C3
Project C3: Climate feedbacks from changes in fire-vegetation interactions in South-America
Research Team: H. Barbosa (USP), M. Cardoso (INPE), K. Thonicke (PIK), J. Volkholz (PIK)
Outline: Fire regimes differ substantially in the South-American ecosystems forming a deep gradient from tropical rainforests, where fires naturally do not occur, to the savannah ecosystems of the Cerrado and Caatinga where fires are a frequent and natural element. Changes in land-cover and habitat fragmentation continue to influence forest and savannah ecosystems. Fires escape from pasture and burn into neighboring tropical forest contributing to degradation . Recent trends show an increase in land-use change in the savannah ecosystems with unknown effects on fire. How these trends change vegetation-fire feedbacks, thus regional climate, is a big unknown. In addition to a release of carbon to the atmosphere, fire disturbance can modify evapotranspiration and surface albedo, thus potentially influencing precipitation and air temperature. These, in turn, can affect fuel conditions and induce more fires. How these feedbacks will change with shifting fire dominance from tropical forests to pasture and savannah is highly uncertain since it may not reduce total emissions. By combining thorough data analysis, building on complex network techniques with regional vegetation-climate modelling we aim to better quantify feedbacks between land-surface processes and climate.

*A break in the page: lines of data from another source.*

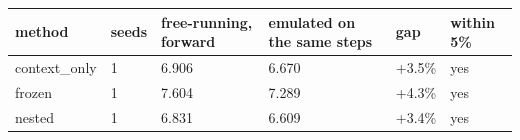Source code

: \begin{tabular}{llllll}
\hline
method & seeds & free-running, forward & emulated on the same steps & gap & within 5\% \\
\hline
context\_only & 1 & 6.906 & 6.670 & +3.5\% & yes \\
frozen & 1 & 7.604 & 7.289 & +4.3\% & yes \\
nested & 1 & 6.831 & 6.609 & +3.4\% & yes \\
\hline
\end{tabular}
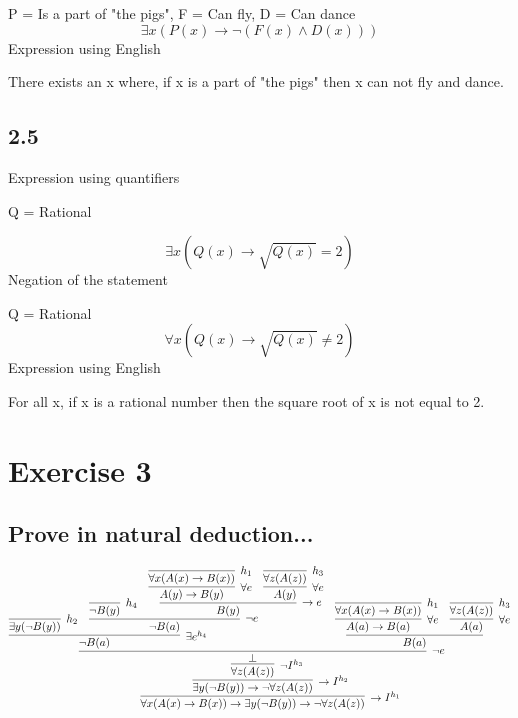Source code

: \documentclass[a4paper,11pt]{article}
\begin{document}
P = Is a part of "the pigs", F = Can fly, D = Can dance
\begin{equation}
    \exists x( P(x) \to \neg (F(x) \land D(x)) )
\end{equation}
Expression using English

There exists an x where,
if x is a part of "the pigs"
then x can not fly and dance.

\subsection*{2.5}
Expression using quantifiers

Q = Rational

\begin{equation}
    \exists x \left( Q(x) \to \sqrt{Q(x)} = 2 \right)
\end{equation}
Negation of the statement

Q = Rational
\begin{equation}
    \forall x \left( Q(x) \to \sqrt{Q(x)} \neq 2 \right)
\end{equation}
Expression using English

For all x,
if x is a rational number
then the square root of x is not equal to 2.

\newpage
\section*{Exercise 3}
\subsection*{Prove in natural deduction...}

$$
\infer[\to I^{h_1}]{\forall x (A(x) \to B(x)) \to \exists y (\neg B(y)) \to \neg \forall z (A(z))}{
    \infer[\to I^{h_2}]{\exists y (\neg B(y)) \to \neg \forall z (A(z))}{
        \infer[\neg I^{h_3}]{\forall z (A(z))}{
            \infer[\neg e]{\bot}{
                \infer[\exists e^{h_4}]{\neg B(a)}{
                    \infer[h_2]{\exists y (\neg B(y))}{}
                    &
                    \infer[\neg e]{\neg B(a)}{
                        \infer[h_4]{\neg B(y)}{}
                        &
                        \infer[\to e]{B(y)}{
                            \infer[\forall e]{A(y) \to B(y)}{
                                \infer[h_1]{\forall x (A(x) \to B(x))}{}
                            }
                            &
                            \infer[\forall e]{A(y)}{
                                \infer[h_3]{\forall z (A(z))}{}
                            }
                        }
                    }
                }
                &
                \infer[]{B(a)}{
                    \infer[\forall e]{A(a) \to B(a)}{
                        \infer[h_1]{\forall x (A(x) \to B(x))}{}
                    }
                    &
                    \infer[\forall e]{A(a)}{
                        \infer[h_3]{\forall z (A(z))}{}
                    }
                }
            }
        }
    }
}
$$
\end{document}
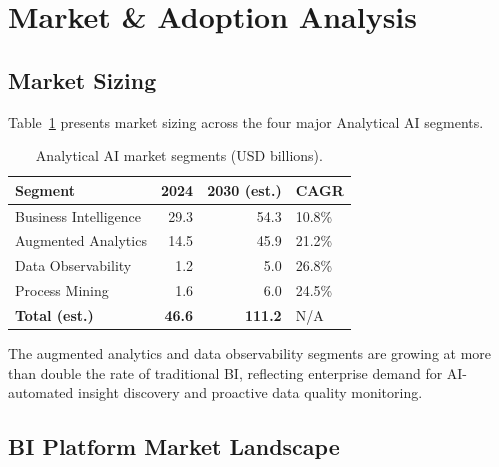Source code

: \documentclass[12pt, a4paper]{article}
\begin{document}
\section{Market \& Adoption Analysis}\label{sec:market}

\subsection{Market Sizing}
Table~\ref{tab:market} presents market sizing across the four major Analytical AI segments.

\begin{table}[ht]
\centering
\caption{Analytical AI market segments (USD billions).}
\label{tab:market}
\begin{tabular}{lrrl}
\toprule
\textbf{Segment} & \textbf{2024} & \textbf{2030 (est.)} & \textbf{CAGR} \\
\midrule
Business Intelligence       & 29.3 & 54.3  & 10.8\% \\
Augmented Analytics         & 14.5 & 45.9  & 21.2\% \\
Data Observability          & 1.2  & 5.0   & 26.8\% \\
Process Mining              & 1.6  & 6.0   & 24.5\% \\
\midrule
\textbf{Total (est.)}      & \textbf{46.6} & \textbf{111.2} & N/A \\
\bottomrule
\end{tabular}
\end{table}

The augmented analytics and data observability segments are growing at more than double the rate of traditional BI, reflecting enterprise demand for AI-automated insight discovery and proactive data quality monitoring.

\subsection{BI Platform Market Landscape}
\end{document}
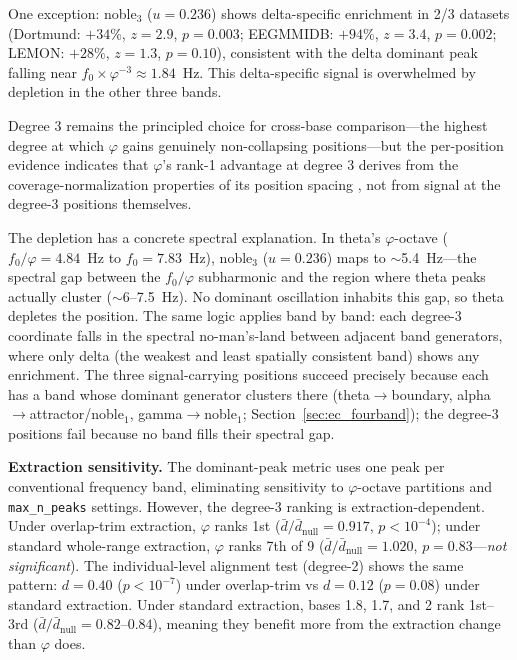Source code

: \documentclass[11pt,a4paper]{article}
\newcommand{\phisym}{\varphi}
\newcommand{\fzero}{f_0}
\begin{document}
One exception: noble$_3$ ($u = 0.236$) shows delta-specific enrichment in 2/3 datasets (Dortmund: $+34\%$, $z = 2.9$, $p = 0.003$; EEGMMIDB: $+94\%$, $z = 3.4$, $p = 0.002$; LEMON: $+28\%$, $z = 1.3$, $p = 0.10$), consistent with the delta dominant peak falling near $f_0 \times \phisym^{-3} \approx 1.84$~Hz. This delta-specific signal is overwhelmed by depletion in the other three bands.

Degree 3 remains the principled choice for cross-base comparison---the highest degree at which $\phisym$ gains genuinely non-collapsing positions---but the per-position evidence indicates that $\phisym$'s rank-1 advantage at degree 3 derives from the coverage-normalization properties of its position spacing \parencite{Slater1967}, not from signal at the degree-3 positions themselves.

The depletion has a concrete spectral explanation. In theta's $\phisym$-octave ($\fzero/\phisym = 4.84$~Hz to $\fzero = 7.83$~Hz), noble$_3$ ($u = 0.236$) maps to $\sim$5.4~Hz---the spectral gap between the $\fzero/\phisym$ subharmonic and the region where theta peaks actually cluster ($\sim$6--7.5~Hz). No dominant oscillation inhabits this gap, so theta depletes the position. The same logic applies band by band: each degree-3 coordinate falls in the spectral no-man's-land between adjacent band generators, where only delta (the weakest and least spatially consistent band) shows any enrichment. The three signal-carrying positions succeed precisely because each has a band whose dominant generator clusters there (theta$\to$boundary, alpha$\to$attractor/noble$_1$, gamma$\to$noble$_1$; Section~\ref{sec:ec_fourband}); the degree-3 positions fail because no band fills their spectral gap.

\textbf{Extraction sensitivity.} The dominant-peak metric uses one peak per conventional frequency band, eliminating sensitivity to $\phisym$-octave partitions and \texttt{max\_n\_peaks} settings. However, the degree-3 ranking is extraction-dependent. Under overlap-trim extraction, $\phisym$ ranks 1st ($\bar{d}/\bar{d}_{\text{null}} = 0.917$, $p < 10^{-4}$); under standard whole-range extraction, $\phisym$ ranks 7th of 9 ($\bar{d}/\bar{d}_{\text{null}} = 1.020$, $p = 0.83$---\textit{not significant}). The individual-level alignment test (degree-2) shows the same pattern: $d = 0.40$ ($p < 10^{-7}$) under overlap-trim vs $d = 0.12$ ($p = 0.08$) under standard extraction. Under standard extraction, bases 1.8, 1.7, and 2 rank 1st--3rd ($\bar{d}/\bar{d}_{\text{null}} = 0.82$--$0.84$), meaning they benefit more from the extraction change than $\phisym$ does.
\end{document}
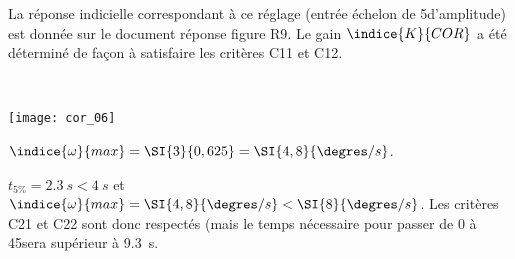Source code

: La réponse indicielle correspondant à ce réglage (entrée échelon de 5\degres d’amplitude) est donnée sur le document réponse figure R9. Le gain $\indice{K}{COR}$ a été déterminé de façon à satisfaire les critères C11 et C12.

\ifprof
\begin{corrige}~\\
\begin{center}
\texttt{[image: cor\_06]}
\end{center}
$\indice{\omega}{max} = \SI{3}{0,625}=\SI{4,8}{\degres/s}$.
\end{corrige}
\else
\fi


\ifprof
\begin{corrige}

$t_{5\%}=\SI{2,3}{s}<\SI{4}{s}$ et $\indice{\omega}{max} = \SI{4,8}{\degres/s}<\SI{8}{\degres/s}$. 
Les critères C21 et C22 sont donc respectés (mais le temps nécessaire pour passer de 0 à 45\degres sera supérieur à \SI{9,3}{s}. 


\end{corrige}
\else
\fi


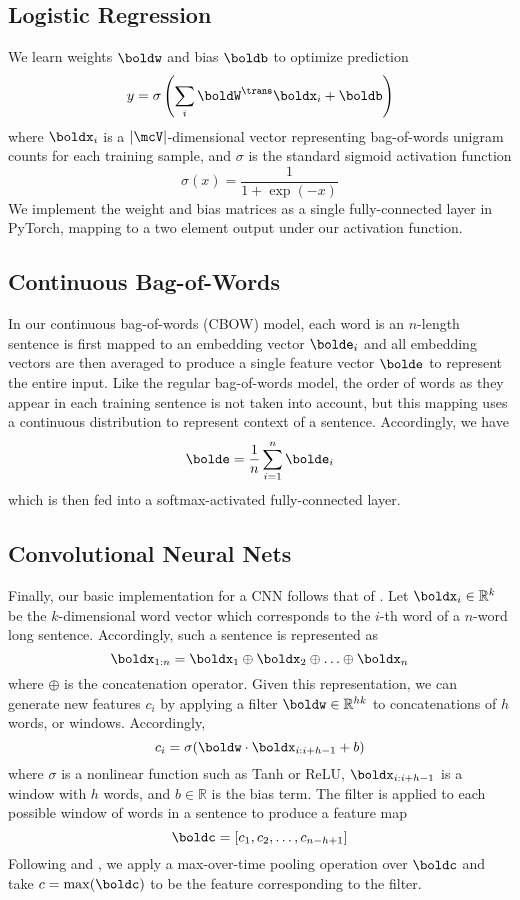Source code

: \documentclass[11pt]{article}
\begin{document}
\subsection{Logistic Regression}
We learn weights $\boldw$ and bias $\boldb$ to optimize prediction
\[
y = \sigma\left( \sum_i\boldW^\trans \boldx_i + \boldb\right)
\]
where $\boldx_i$ is a $|\mcV|$-dimensional vector representing bag-of-words unigram counts for each training sample, and $\sigma$ is the standard sigmoid activation function
\[
\sigma(x) = \frac{1}{1 + \exp(-x)} 
\]
We implement the weight and bias matrices as a single fully-connected layer in PyTorch, mapping to a two element output under our activation function.

\subsection{Continuous Bag-of-Words}
In our continuous bag-of-words (CBOW) model, each word is an $n$-length sentence is first mapped to an embedding vector $\bolde_i$ and all embedding vectors are then averaged to produce a single feature vector $\bolde$ to represent the entire input. Like the regular bag-of-words model, the order of words as they appear in each training sentence is not taken into account, but this mapping uses a continuous distribution to represent context of a sentence. Accordingly, we have 
\[
\bolde = \frac{1}{n}\sum_{i=1}^n \bolde_i
\]
which is then fed into a softmax-activated fully-connected layer.  

\subsection{Convolutional Neural Nets} 
Finally, our basic implementation for a CNN follows that of \citet{DBLP:journals/corr/Kim14f}. Let $\boldx_i \in \mathbb{R}^k$ be the $k$-dimensional word vector which corresponds to the $i$-th word of a $n$-word long sentence. Accordingly, such a sentence is represented as
\[
\boldx_{1:n} = \boldx_1 \oplus \boldx_2 \oplus  \ldots \oplus \boldx_n
\]
where $\oplus$ is the concatenation operator. Given this representation, we can generate new features $c_i$ by applying a filter $\boldw \in \mathbb{R}^{hk}$ to concatenations of $h$ words, or windows. Accordingly,
\[
c_i = \sigma(\boldw \cdot \boldx_{i: i + h - 1} + b)
\]
where $\sigma$ is a nonlinear function such as Tanh or ReLU, $\boldx_{i: i + h - 1}$ is a window with $h$ words, and $b \in \mathbb{R}$ is the bias term. The filter is applied to each possible window of words in a sentence to produce a feature map
\[
\boldc = [c_1, c_2, \ldots, c_{n - h + 1}]
\]
Following \citet{collobert2011natural} and \citet{DBLP:journals/corr/Kim14f}, we apply a max-over-time pooling operation over $\boldc$ and take $c = \max(\boldc)$ to be the feature corresponding to the filter.
\end{document}
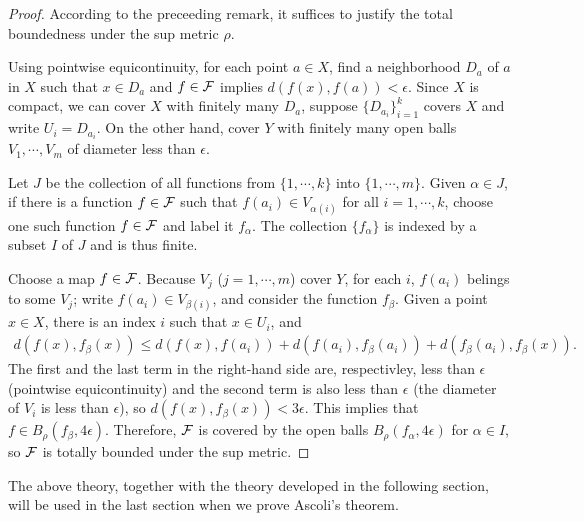 \begin{proof}
    According to the preceeding remark, it suffices to justify the total boundedness under the sup metric $\rho$.

    Using pointwise equicontinuity, for each point $a\in X$, find a neighborhood $D_a$ of $a$ in $X$ such that $x\in D_a$ and $f\in{\mathcal{F}}$ implies $d(f(x), f(a))<\epsilon$.
    Since $X$ is compact, we can cover $X$ with finitely many $D_a$, suppose $\{D_{a_i}\}_{i=1}^k$ covers $X$ and write $U_i=D_{a_i}$.
    On the other hand, cover $Y$ with finitely many open balls $V_1, \cdots, V_m$ of diameter less than $\epsilon$.

    Let $J$ be the collection of all functions from $\{1, \cdots, k\}$ into $\{1, \cdots, m\}$.
    Given $\alpha\in J$, if there is a function $f\in{\mathcal{F}}$ such that $f(a_i)\in V_{\alpha(i)}$ for all $i=1, \cdots, k$, choose one such function $f\in{\mathcal{F}}$ and label it $f_\alpha$.
    The collection $\{f_\alpha\}$ is indexed by a subset $I$ of $J$ and is thus finite.
    
    Choose a map $f\in{\mathcal{F}}$.
    Because $V_j$ ($j=1, \cdots, m$) cover $Y$, for each $i$, $f(a_i)$ belings to some $V_j$; write $f(a_i)\in V_{\beta(i)}$, and consider the function $f_\beta$.
    Given a point $x\in X$, there is an index $i$ such that $x\in U_i$, and
    \begin{align*}
        d(f(x), f_\beta(x)) \leq d(f(x), f(a_i))+d(f(a_i), f_\beta(a_i))+d(f_\beta(a_i), f_\beta(x)).
    \end{align*}
    The first and the last term in the right-hand side are, respectivley, less than $\epsilon$ (pointwise equicontinuity) and the second term is also less than $\epsilon$ (the diameter of $V_i$ is less than $\epsilon$), so $d(f(x), f_\beta(x))<3\epsilon$.
    This implies that $f\in B_\rho(f_\beta, 4\epsilon)$.
    Therefore, ${\mathcal{F}}$ is covered by the open balls $B_\rho(f_\alpha, 4\epsilon)$ for $\alpha\in I$, so ${\mathcal{F}}$ is totally bounded under the sup metric.
\end{proof}

The above theory, together with the theory developed in the following section, will be used in the last section when we prove Ascoli's theorem.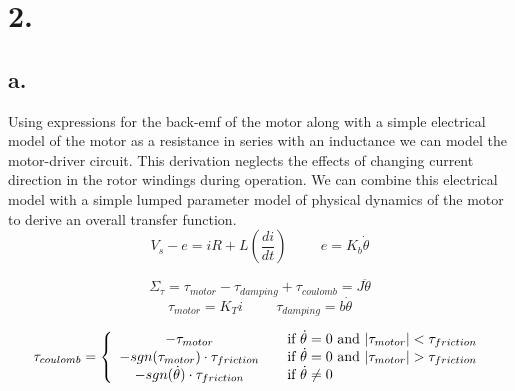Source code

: \documentclass{article}
\theoremstyle{plain}
\theoremstyle{definition}
\theoremstyle{remark}
\begin{document}
\clearpage

\section*{2.}

\subsection*{a.}

Using expressions for the back-emf of the motor along with a simple electrical model of the motor as a resistance in series with an inductance we can model the motor-driver circuit.   This derivation neglects the effects of changing current direction in the rotor windings during operation. We can combine this electrical model with a simple lumped parameter model of physical dynamics of the motor to derive an overall transfer function.  
$$V_{s} - e = iR + L\left(\frac{di}{dt}\right) \hspace{1cm} e = K_{b} \dot{\theta} $$

$$ \Sigma_{\tau} = \tau_{motor} - \tau_{damping} + \tau_{coulomb} = J \ddot{\theta}$$
$$ \tau_{motor} = K_{T}i \hspace{1cm} \tau_{damping} = b \dot{\theta}$$

\[
  \tau_{coulomb} = \left\{
  \begin{array}{c l}
	 - \tau_{motor} & \quad \text{if } \dot{\theta} = 0 \text{ and } |\tau_{motor}| < \tau_{friction} \\
	- sgn(\tau_{motor}) \cdot \tau_{friction} & \quad \text{if } \dot{\theta} = 0 \text{ and } |\tau_{motor}| > \tau_{friction} \\
	- sgn(\dot{\theta}) \cdot \tau_{friction} & \quad \text{if } \dot{\theta} \neq 0 \\
  \end{array} \right.
\]
\end{document}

Research Topic: Recent development of complex network tools which identify fire clusters and burning conditions according to the land-cover type, help to analyze the land-use impact on fire regimes. We will expand this recent method to Cerrado and Caatinga ecosystems. This work will then form the basis to expand the SPITFIRE fire model with a dynamic fire-emission scheme for pasture and other land-use types. Simulated land-surface characteristics and fire-related emissions will be used to quantify the climate feedback applying the regional climate model CCLM. Simulation results will then be used to analyze changes in fire regimes and regional climate feedbacks using complex network methods for fire cluster analysis and event synchronization.